PROMPT:
Each record is to be written out exactly as it appears.

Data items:
***
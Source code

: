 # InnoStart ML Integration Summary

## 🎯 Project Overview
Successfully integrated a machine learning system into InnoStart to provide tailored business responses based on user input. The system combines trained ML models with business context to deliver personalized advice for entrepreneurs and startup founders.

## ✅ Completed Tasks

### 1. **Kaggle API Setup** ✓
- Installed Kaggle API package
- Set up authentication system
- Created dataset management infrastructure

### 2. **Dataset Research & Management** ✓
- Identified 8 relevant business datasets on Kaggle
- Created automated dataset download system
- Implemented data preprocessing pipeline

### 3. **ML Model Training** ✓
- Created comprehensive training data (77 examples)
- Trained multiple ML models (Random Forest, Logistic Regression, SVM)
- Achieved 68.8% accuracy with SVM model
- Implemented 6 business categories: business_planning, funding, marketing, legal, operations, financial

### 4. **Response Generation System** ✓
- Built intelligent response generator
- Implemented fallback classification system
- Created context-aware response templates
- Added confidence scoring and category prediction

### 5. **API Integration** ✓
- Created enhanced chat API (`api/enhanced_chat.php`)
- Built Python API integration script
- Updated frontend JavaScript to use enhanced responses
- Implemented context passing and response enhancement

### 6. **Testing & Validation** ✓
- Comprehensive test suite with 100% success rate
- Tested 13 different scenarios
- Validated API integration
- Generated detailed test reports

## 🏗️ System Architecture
***
RESPONSE FOR THIS EXERCISE:
Source code

: # InnoStart ML Integration Summary

## 🎯 Project Overview
Successfully integrated a machine learning system into InnoStart to provide tailored business responses based on user input. The system combines trained ML models with business context to deliver personalized advice for entrepreneurs and startup founders.

## ✅ Completed Tasks

### 1. **Kaggle API Setup** ✓
- Installed Kaggle API package
- Set up authentication system
- Created dataset management infrastructure

### 2. **Dataset Research & Management** ✓
- Identified 8 relevant business datasets on Kaggle
- Created automated dataset download system
- Implemented data preprocessing pipeline

### 3. **ML Model Training** ✓
- Created comprehensive training data (77 examples)
- Trained multiple ML models (Random Forest, Logistic Regression, SVM)
- Achieved 68.8% accuracy with SVM model
- Implemented 6 business categories: business_planning, funding, marketing, legal, operations, financial

### 4. **Response Generation System** ✓
- Built intelligent response generator
- Implemented fallback classification system
- Created context-aware response templates
- Added confidence scoring and category prediction

### 5. **API Integration** ✓
- Created enhanced chat API (`api/enhanced_chat.php`)
- Built Python API integration script
- Updated frontend JavaScript to use enhanced responses
- Implemented context passing and response enhancement

### 6. **Testing & Validation** ✓
- Comprehensive test suite with 100% success rate
- Tested 13 different scenarios
- Validated API integration
- Generated detailed test reports

## 🏗️ System Architecture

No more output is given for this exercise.